Maori Culture In Giant's Barren Garden
Trade Marks Bill Puts Maori Culture In Giant's Barren Garden
ACT commerce Spokesman Stephen Franks says the Government's Trade Marks Bill, having its first reading in Parliament today, will soon freeze Maori culture and symbols into the barren winter of the Giant's Garden. "Vibrant language, symbols and culture grow. Locking it up will benefit lawyers and a few privileged Maori but ultimately damages Maori language and culture.
"The Bill will enshrine power over Maori names and symbols in the hands of elite Maori. Lawyers will have a field day with disputes. Getting a trade mark with a distinct Aotearoa/New Zealand flavour, will become a nightmare. Anybody who says they feel culturally aggrieved will be able to object to new trade mark applications. Worse, they can invalidate and claim the benefit of existing trade marks.
"Imagine the choice facing a writer, film maker or craftsman using Maori symbols and wanting to trade mark his or her products. The elite will be able to jump in, say they've been culturally aggrieved and block the whole thing. Even where it is not driven by greed, interference will generate aversion, even loathing for things Maori that will be totally unfair to those who have not sought this law.

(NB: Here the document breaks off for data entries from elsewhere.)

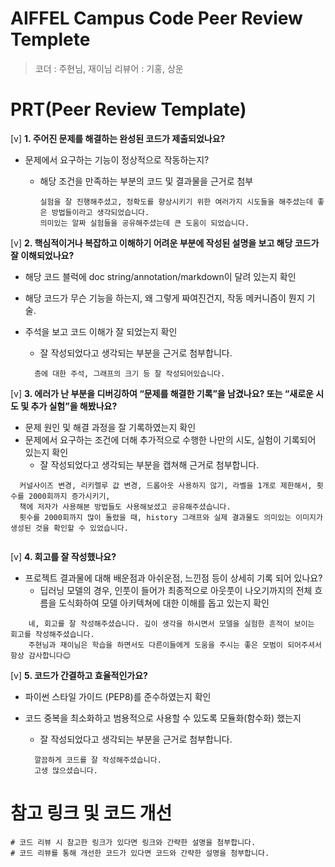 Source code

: # AIFFEL Campus Code Peer Review Templete
> 코더 : 주현님, 재이님
> 리뷰어 : 기홍, 상운
  
# PRT(Peer Review Template)
[v]  **1. 주어진 문제를 해결하는 완성된 코드가 제출되었나요?**
* 문제에서 요구하는 기능이 정상적으로 작동하는지?
  - 해당 조건을 만족하는 부분의 코드 및 결과물을 근거로 첨부  

    ```
    실험을 잘 진행해주셨고, 정확도를 향상시키기 위한 여러가지 시도들을 해주셨는데 좋은 방법들이라고 생각되었습니다.
    의미있는 알짜 실험들을 공유해주셨는데 큰 도움이 되었습니다.
    ```
  
[v]  **2. 핵심적이거나 복잡하고 이해하기 어려운 부분에 작성된 설명을 보고 해당 코드가 잘 이해되었나요?**
* 해당 코드 블럭에 doc string/annotation/markdown이 달려 있는지 확인
* 해당 코드가 무슨 기능을 하는지, 왜 그렇게 짜여진건지, 작동 메커니즘이 뭔지 기술.
* 주석을 보고 코드 이해가 잘 되었는지 확인
  - 잘 작성되었다고 생각되는 부분을 근거로 첨부합니다.  

  ```
    층에 대한 주석, 그래프의 크기 등 잘 작성되어있습니다. 
  ```
  
[v]  **3. 에러가 난 부분을 디버깅하여 “문제를 해결한 기록”을 남겼나요? 또는 “새로운 시도 및 추가 실험”을 해봤나요?**
* 문제 원인 및 해결 과정을 잘 기록하였는지 확인
* 문제에서 요구하는 조건에 더해 추가적으로 수행한 나만의 시도, 실험이 기록되어 있는지 확인
  - 잘 작성되었다고 생각되는 부분을 캡쳐해 근거로 첨부합니다.
 
```
  커널사이즈 변경, 리키렐루 값 변경, 드롭아웃 사용하지 않기, 라벨을 1개로 제한해서, 횟수를 2000회까지 증가시키기,
  책에 저자가 사용해본 방법들도 사용해보셨고 공유해주셨습니다. 
  횟수를 2000회까지 많이 돌렸을 때, history 그래프와 실제 결과물도 의미있는 이미지가 생성된 것을 확인할 수 있었습니다.
  
```
  
[v]  **4. 회고를 잘 작성했나요?**
* 프로젝트 결과물에 대해 배운점과 아쉬운점, 느낀점 등이 상세히 기록 되어 있나요?
  - 딥러닝 모델의 경우, 인풋이 들어가 최종적으로 아웃풋이 나오기까지의 전체 흐름을 도식화하여 모델 아키텍쳐에 대한 이해를 돕고 있는지 확인  

```
    네, 회고를 잘 작성해주셨습니다. 깊이 생각을 하시면서 모델을 실험한 흔적이 보이는 회고를 작성해주셨습니다.
    주현님과 재이님은 학습을 하면서도 다른이들에게 도움을 주시는 좋은 모범이 되어주셔서 항상 감사합니다😊
```
  
[v]  **5. 코드가 간결하고 효율적인가요?**
* 파이썬 스타일 가이드 (PEP8)를 준수하였는지 확인
* 코드 중복을 최소화하고 범용적으로 사용할 수 있도록 모듈화(함수화) 했는지
  - 잘 작성되었다고 생각되는 부분을 근거로 첨부합니다.  
  
  ```
    깔끔하게 코드를 잘 작성해주셨습니다.
    고생 많으셨습니다.
  ```
  
# 참고 링크 및 코드 개선
```
# 코드 리뷰 시 참고한 링크가 있다면 링크와 간략한 설명을 첨부합니다.
# 코드 리뷰를 통해 개선한 코드가 있다면 코드와 간략한 설명을 첨부합니다.
```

"The sinister thing is that this Bill could legitimise a whole new wave of money grabbing. This could trigger ransom demands for use of something that looks essentially New Zealand, like a Koru or fern frond shape. Air New Zealand is already said to have had to pay to retain the Koru on its tail for example.
"If you wanted a cunning scheme to stultify use of Maori symbols, language and culture, you could hardly do better.
"Why would anyone run the risk of using symbols that could later be expropriated, when you have a choice. The growing pride we have shared in identifying Aotearoa/New Zealand with distinctive Pacific shapes will come to a grinding halt.
"The safe thing will be to go back to bland international language and symbols. Our shared pride in unique Maori arts will vanish. Who wants to identify with something you are told you can never share, that you may be dunned for, and taken to court for using.
"This bill is more political correctness gone mad.
"ACT will vigorously oppose this legislation to entrench race privilege. There are many other sensible reforms in the legislation and looks forward to modernising those parts," Mr Franks said.